I first began reading The Lord of the Rings forty years ago this summer. It took hold of me in a powerful way. I read, and re-read, and then re-re-read it, many times. I could not at first find The Hobbit for sale in our little town, but there was a copy at our local library: an old, hardbound copy with Tolkien's original text in it (with the very different Riddle Game between Bilbo and Gollum).
Those who know LOTR only through the movies -- or worse, in a reflection produced by the mirror of later fantasy lit and role-playing games -- may love this work, but they often don't understand it. To understand Tolkien, you have to understand a lot about his linguistic passion. When he said the sources of inspiration for his work were "fundamentally linguistic" he wasn't kidding. Tolkien's stories grew out of everything he knew and loved in Old English and Middle English literature.
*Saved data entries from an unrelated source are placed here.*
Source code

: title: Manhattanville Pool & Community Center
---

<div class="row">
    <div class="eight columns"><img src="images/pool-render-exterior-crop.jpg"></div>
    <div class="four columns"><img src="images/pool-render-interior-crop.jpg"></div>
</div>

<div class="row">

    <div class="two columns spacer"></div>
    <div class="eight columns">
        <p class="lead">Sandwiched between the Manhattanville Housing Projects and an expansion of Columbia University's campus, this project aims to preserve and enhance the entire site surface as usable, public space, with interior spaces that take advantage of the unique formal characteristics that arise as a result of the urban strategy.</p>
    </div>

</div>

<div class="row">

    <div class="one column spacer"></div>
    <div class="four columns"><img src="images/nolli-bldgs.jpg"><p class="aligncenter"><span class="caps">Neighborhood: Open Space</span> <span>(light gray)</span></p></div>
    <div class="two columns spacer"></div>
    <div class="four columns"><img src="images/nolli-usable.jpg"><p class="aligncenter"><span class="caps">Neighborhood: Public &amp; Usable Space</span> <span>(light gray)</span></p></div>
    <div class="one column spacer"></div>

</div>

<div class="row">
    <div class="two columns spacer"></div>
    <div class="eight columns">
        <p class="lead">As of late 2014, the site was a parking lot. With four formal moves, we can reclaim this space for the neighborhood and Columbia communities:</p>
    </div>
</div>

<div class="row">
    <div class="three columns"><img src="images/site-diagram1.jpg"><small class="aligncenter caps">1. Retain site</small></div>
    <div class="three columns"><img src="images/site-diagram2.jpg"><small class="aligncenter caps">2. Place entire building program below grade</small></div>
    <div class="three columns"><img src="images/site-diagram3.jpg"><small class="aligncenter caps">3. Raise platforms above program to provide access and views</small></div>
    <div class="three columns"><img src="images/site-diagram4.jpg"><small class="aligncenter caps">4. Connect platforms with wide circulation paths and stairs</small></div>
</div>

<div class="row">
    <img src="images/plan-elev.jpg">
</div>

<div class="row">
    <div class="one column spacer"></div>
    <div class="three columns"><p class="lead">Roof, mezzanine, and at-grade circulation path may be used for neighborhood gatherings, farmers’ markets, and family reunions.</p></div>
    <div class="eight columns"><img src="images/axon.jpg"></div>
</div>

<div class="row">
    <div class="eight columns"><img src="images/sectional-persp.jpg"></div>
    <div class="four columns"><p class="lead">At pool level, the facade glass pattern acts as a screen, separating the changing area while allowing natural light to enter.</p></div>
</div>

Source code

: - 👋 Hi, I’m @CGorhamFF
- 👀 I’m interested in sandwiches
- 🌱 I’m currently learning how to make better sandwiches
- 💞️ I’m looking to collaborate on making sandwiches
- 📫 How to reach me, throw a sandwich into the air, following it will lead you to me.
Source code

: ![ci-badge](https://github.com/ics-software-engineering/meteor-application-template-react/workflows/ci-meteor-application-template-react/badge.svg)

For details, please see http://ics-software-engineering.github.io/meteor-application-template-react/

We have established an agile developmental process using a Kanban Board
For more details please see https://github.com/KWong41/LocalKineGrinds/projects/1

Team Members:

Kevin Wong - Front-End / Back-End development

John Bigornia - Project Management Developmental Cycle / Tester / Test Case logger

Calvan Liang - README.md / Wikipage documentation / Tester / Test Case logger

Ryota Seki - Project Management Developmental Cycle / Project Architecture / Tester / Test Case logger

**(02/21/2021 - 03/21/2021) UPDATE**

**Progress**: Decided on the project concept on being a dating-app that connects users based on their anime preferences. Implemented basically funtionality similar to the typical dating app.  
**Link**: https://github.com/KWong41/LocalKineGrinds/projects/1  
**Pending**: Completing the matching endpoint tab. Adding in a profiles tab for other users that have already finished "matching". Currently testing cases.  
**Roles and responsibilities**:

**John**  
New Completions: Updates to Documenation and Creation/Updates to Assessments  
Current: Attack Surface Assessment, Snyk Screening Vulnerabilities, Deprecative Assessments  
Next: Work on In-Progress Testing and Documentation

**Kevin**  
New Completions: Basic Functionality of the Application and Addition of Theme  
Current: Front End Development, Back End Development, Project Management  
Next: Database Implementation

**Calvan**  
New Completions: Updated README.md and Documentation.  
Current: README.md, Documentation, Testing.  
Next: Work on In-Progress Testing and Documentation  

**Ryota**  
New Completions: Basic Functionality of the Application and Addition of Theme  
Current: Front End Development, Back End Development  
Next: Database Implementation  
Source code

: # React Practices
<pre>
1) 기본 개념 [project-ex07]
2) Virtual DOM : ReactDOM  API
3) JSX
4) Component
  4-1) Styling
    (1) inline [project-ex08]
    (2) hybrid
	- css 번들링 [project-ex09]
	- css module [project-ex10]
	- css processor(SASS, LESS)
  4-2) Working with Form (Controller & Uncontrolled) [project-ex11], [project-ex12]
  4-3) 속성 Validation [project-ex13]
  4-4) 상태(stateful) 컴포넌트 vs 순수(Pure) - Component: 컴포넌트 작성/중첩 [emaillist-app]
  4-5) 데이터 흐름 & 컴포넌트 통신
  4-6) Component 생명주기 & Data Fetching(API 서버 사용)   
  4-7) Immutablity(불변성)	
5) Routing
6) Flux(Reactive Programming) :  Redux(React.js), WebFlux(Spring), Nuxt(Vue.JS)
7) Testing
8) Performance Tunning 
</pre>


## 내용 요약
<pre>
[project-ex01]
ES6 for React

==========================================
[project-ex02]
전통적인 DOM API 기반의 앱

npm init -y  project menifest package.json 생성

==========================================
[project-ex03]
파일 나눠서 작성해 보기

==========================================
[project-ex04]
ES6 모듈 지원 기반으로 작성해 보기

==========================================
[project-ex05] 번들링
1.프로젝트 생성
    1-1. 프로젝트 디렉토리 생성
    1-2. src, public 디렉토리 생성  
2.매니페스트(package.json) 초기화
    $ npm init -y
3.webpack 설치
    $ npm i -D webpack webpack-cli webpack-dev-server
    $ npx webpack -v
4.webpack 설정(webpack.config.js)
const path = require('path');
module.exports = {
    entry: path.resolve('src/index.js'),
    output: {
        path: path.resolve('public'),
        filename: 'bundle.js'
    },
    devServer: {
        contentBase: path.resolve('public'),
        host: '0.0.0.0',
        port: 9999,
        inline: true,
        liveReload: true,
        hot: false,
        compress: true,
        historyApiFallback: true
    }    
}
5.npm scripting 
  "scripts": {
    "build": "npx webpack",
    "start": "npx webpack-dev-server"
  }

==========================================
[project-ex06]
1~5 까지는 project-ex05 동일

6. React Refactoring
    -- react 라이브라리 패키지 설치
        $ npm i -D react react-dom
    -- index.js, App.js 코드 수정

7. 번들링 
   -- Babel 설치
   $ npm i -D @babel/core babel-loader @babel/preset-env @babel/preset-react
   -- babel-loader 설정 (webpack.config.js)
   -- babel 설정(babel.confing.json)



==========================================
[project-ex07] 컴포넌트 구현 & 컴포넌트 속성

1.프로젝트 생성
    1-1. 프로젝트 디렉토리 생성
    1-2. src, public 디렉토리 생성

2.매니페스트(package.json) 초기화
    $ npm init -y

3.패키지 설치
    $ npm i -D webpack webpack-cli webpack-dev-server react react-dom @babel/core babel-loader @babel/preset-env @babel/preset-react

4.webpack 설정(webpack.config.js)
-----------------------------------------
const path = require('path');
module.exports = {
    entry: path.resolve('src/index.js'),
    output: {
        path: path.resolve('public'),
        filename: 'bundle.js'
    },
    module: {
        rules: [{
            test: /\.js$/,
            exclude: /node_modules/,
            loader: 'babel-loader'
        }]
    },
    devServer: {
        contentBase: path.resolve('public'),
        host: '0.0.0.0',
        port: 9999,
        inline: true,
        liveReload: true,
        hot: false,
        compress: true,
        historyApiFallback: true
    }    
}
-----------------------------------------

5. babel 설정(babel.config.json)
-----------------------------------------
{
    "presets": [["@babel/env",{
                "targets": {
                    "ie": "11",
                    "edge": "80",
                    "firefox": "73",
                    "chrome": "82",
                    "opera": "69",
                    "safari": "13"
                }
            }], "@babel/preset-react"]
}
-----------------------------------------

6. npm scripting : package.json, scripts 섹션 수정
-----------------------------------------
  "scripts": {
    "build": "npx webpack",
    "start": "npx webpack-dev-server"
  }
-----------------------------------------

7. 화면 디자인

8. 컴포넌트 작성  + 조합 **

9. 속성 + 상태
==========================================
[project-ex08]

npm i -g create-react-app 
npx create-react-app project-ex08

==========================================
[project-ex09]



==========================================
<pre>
This is why I have not ever actually watched the movies and why I avoid most of the commentary -- not because I am a purist, or cannot bear to see this treated uncanonically (shoot, Tolkien himself often could not settle on a canonical version of some of his stuff) -- but because I see so many people greedily grabbing at what they barely understand to make something else out of it. It's like the bozos who made a new version of Messiah -- to make it more "accessible" to modern musical taste. Ugh. To "correct" or "improve" or even "update" an artist requires one to be an artist of almost the same caliber -- and certainly, it depends not only upon one's skill as an artist, but upon one correctly understanding the intent of the original artist.